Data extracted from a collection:
- - - - -
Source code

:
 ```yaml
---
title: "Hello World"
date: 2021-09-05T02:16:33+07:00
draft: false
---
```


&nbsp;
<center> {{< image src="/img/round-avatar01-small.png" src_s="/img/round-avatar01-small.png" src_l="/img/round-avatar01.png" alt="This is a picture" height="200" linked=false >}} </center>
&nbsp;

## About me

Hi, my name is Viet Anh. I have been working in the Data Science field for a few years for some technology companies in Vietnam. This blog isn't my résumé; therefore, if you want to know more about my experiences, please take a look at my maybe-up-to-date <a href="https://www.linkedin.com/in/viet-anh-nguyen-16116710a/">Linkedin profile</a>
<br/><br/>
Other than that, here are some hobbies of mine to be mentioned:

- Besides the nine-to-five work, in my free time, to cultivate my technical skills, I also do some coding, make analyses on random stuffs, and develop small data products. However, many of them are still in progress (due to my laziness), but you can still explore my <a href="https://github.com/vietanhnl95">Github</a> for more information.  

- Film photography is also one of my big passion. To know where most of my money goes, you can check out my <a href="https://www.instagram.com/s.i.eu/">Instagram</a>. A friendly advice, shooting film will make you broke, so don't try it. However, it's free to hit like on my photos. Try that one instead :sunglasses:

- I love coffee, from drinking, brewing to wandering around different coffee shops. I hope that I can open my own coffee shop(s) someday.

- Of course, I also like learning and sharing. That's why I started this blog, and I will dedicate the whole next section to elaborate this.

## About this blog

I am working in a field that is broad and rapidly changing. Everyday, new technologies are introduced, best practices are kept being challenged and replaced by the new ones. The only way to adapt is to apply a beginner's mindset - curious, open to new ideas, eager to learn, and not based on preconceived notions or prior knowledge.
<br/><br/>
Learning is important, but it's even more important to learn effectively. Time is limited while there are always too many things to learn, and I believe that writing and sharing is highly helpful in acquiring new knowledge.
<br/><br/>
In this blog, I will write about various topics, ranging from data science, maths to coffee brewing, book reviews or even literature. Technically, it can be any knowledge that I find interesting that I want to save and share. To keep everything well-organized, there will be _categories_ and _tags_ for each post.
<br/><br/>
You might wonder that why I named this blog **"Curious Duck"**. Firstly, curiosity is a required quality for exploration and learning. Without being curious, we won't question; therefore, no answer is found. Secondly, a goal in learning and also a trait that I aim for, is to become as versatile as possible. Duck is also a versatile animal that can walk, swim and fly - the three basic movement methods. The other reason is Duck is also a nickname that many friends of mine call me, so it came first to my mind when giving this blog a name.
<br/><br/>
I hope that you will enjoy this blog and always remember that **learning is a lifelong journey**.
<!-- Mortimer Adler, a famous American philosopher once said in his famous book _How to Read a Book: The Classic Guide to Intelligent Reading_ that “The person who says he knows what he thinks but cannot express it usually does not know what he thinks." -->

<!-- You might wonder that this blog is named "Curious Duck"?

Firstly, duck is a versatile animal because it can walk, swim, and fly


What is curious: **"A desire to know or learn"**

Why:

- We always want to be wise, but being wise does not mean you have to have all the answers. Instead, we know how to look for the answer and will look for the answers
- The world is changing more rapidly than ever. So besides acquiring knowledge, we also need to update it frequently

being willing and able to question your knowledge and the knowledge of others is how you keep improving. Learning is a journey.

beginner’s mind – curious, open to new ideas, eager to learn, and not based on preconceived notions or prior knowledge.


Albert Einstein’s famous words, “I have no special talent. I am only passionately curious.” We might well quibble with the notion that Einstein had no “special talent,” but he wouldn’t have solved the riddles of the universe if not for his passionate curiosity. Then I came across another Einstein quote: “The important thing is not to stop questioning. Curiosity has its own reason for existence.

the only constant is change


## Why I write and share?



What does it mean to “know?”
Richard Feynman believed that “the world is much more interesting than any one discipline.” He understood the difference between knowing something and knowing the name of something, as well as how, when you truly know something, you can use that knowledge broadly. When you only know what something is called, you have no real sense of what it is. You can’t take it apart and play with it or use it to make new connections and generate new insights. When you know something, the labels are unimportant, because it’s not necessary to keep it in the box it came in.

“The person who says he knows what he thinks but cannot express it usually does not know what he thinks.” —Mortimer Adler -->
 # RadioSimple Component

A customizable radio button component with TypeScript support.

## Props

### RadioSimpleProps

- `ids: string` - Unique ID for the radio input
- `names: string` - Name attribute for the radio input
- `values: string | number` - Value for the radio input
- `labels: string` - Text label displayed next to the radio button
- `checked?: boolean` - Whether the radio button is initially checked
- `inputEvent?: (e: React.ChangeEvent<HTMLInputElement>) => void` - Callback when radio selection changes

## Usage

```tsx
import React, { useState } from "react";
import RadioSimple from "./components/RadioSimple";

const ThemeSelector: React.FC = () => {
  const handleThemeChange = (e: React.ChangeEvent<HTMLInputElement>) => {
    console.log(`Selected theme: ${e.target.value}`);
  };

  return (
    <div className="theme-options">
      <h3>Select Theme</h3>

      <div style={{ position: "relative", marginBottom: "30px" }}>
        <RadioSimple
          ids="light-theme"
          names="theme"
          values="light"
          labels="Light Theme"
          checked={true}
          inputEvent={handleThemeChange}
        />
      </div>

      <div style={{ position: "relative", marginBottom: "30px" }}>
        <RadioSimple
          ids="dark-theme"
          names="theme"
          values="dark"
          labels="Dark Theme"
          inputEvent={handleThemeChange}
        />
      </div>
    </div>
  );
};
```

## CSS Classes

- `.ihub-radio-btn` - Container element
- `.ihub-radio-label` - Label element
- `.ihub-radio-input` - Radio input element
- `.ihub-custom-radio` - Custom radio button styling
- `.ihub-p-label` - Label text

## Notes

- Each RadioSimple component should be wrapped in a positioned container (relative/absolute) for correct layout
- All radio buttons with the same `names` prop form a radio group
- - - - -
### Work instructions
Transcribe the full set of records precisely.

### Task result
Source code

:
 ```yaml
---
title: "Hello World"
date: 2021-09-05T02:16:33+07:00
draft: false
---
```


&nbsp;
<center> {{< image src="/img/round-avatar01-small.png" src_s="/img/round-avatar01-small.png" src_l="/img/round-avatar01.png" alt="This is a picture" height="200" linked=false >}} </center>
&nbsp;

## About me

Hi, my name is Viet Anh. I have been working in the Data Science field for a few years for some technology companies in Vietnam. This blog isn't my résumé; therefore, if you want to know more about my experiences, please take a look at my maybe-up-to-date <a href="https://www.linkedin.com/in/viet-anh-nguyen-16116710a/">Linkedin profile</a>
<br/><br/>
Other than that, here are some hobbies of mine to be mentioned:

- Besides the nine-to-five work, in my free time, to cultivate my technical skills, I also do some coding, make analyses on random stuffs, and develop small data products. However, many of them are still in progress (due to my laziness), but you can still explore my <a href="https://github.com/vietanhnl95">Github</a> for more information.  

- Film photography is also one of my big passion. To know where most of my money goes, you can check out my <a href="https://www.instagram.com/s.i.eu/">Instagram</a>. A friendly advice, shooting film will make you broke, so don't try it. However, it's free to hit like on my photos. Try that one instead :sunglasses:

- I love coffee, from drinking, brewing to wandering around different coffee shops. I hope that I can open my own coffee shop(s) someday.

- Of course, I also like learning and sharing. That's why I started this blog, and I will dedicate the whole next section to elaborate this.

## About this blog

I am working in a field that is broad and rapidly changing. Everyday, new technologies are introduced, best practices are kept being challenged and replaced by the new ones. The only way to adapt is to apply a beginner's mindset - curious, open to new ideas, eager to learn, and not based on preconceived notions or prior knowledge.
<br/><br/>
Learning is important, but it's even more important to learn effectively. Time is limited while there are always too many things to learn, and I believe that writing and sharing is highly helpful in acquiring new knowledge.
<br/><br/>
In this blog, I will write about various topics, ranging from data science, maths to coffee brewing, book reviews or even literature. Technically, it can be any knowledge that I find interesting that I want to save and share. To keep everything well-organized, there will be _categories_ and _tags_ for each post.
<br/><br/>
You might wonder that why I named this blog **"Curious Duck"**. Firstly, curiosity is a required quality for exploration and learning. Without being curious, we won't question; therefore, no answer is found. Secondly, a goal in learning and also a trait that I aim for, is to become as versatile as possible. Duck is also a versatile animal that can walk, swim and fly - the three basic movement methods. The other reason is Duck is also a nickname that many friends of mine call me, so it came first to my mind when giving this blog a name.
<br/><br/>
I hope that you will enjoy this blog and always remember that **learning is a lifelong journey**.
<!-- Mortimer Adler, a famous American philosopher once said in his famous book _How to Read a Book: The Classic Guide to Intelligent Reading_ that “The person who says he knows what he thinks but cannot express it usually does not know what he thinks." -->

<!-- You might wonder that this blog is named "Curious Duck"?

Firstly, duck is a versatile animal because it can walk, swim, and fly


What is curious: **"A desire to know or learn"**

Why:

- We always want to be wise, but being wise does not mean you have to have all the answers. Instead, we know how to look for the answer and will look for the answers
- The world is changing more rapidly than ever. So besides acquiring knowledge, we also need to update it frequently

being willing and able to question your knowledge and the knowledge of others is how you keep improving. Learning is a journey.

beginner’s mind – curious, open to new ideas, eager to learn, and not based on preconceived notions or prior knowledge.


Albert Einstein’s famous words, “I have no special talent. I am only passionately curious.” We might well quibble with the notion that Einstein had no “special talent,” but he wouldn’t have solved the riddles of the universe if not for his passionate curiosity. Then I came across another Einstein quote: “The important thing is not to stop questioning. Curiosity has its own reason for existence.

the only constant is change


## Why I write and share?



What does it mean to “know?”
Richard Feynman believed that “the world is much more interesting than any one discipline.” He understood the difference between knowing something and knowing the name of something, as well as how, when you truly know something, you can use that knowledge broadly. When you only know what something is called, you have no real sense of what it is. You can’t take it apart and play with it or use it to make new connections and generate new insights. When you know something, the labels are unimportant, because it’s not necessary to keep it in the box it came in.

“The person who says he knows what he thinks but cannot express it usually does not know what he thinks.” —Mortimer Adler -->
 # RadioSimple Component

A customizable radio button component with TypeScript support.

## Props

### RadioSimpleProps

- `ids: string` - Unique ID for the radio input
- `names: string` - Name attribute for the radio input
- `values: string | number` - Value for the radio input
- `labels: string` - Text label displayed next to the radio button
- `checked?: boolean` - Whether the radio button is initially checked
- `inputEvent?: (e: React.ChangeEvent<HTMLInputElement>) => void` - Callback when radio selection changes

## Usage

```tsx
import React, { useState } from "react";
import RadioSimple from "./components/RadioSimple";

const ThemeSelector: React.FC = () => {
  const handleThemeChange = (e: React.ChangeEvent<HTMLInputElement>) => {
    console.log(`Selected theme: ${e.target.value}`);
  };

  return (
    <div className="theme-options">
      <h3>Select Theme</h3>

      <div style={{ position: "relative", marginBottom: "30px" }}>
        <RadioSimple
          ids="light-theme"
          names="theme"
          values="light"
          labels="Light Theme"
          checked={true}
          inputEvent={handleThemeChange}
        />
      </div>

      <div style={{ position: "relative", marginBottom: "30px" }}>
        <RadioSimple
          ids="dark-theme"
          names="theme"
          values="dark"
          labels="Dark Theme"
          inputEvent={handleThemeChange}
        />
      </div>
    </div>
  );
};
```

## CSS Classes

- `.ihub-radio-btn` - Container element
- `.ihub-radio-label` - Label element
- `.ihub-radio-input` - Radio input element
- `.ihub-custom-radio` - Custom radio button styling
- `.ihub-p-label` - Label text

## Notes

- Each RadioSimple component should be wrapped in a positioned container (relative/absolute) for correct layout
- All radio buttons with the same `names` prop form a radio group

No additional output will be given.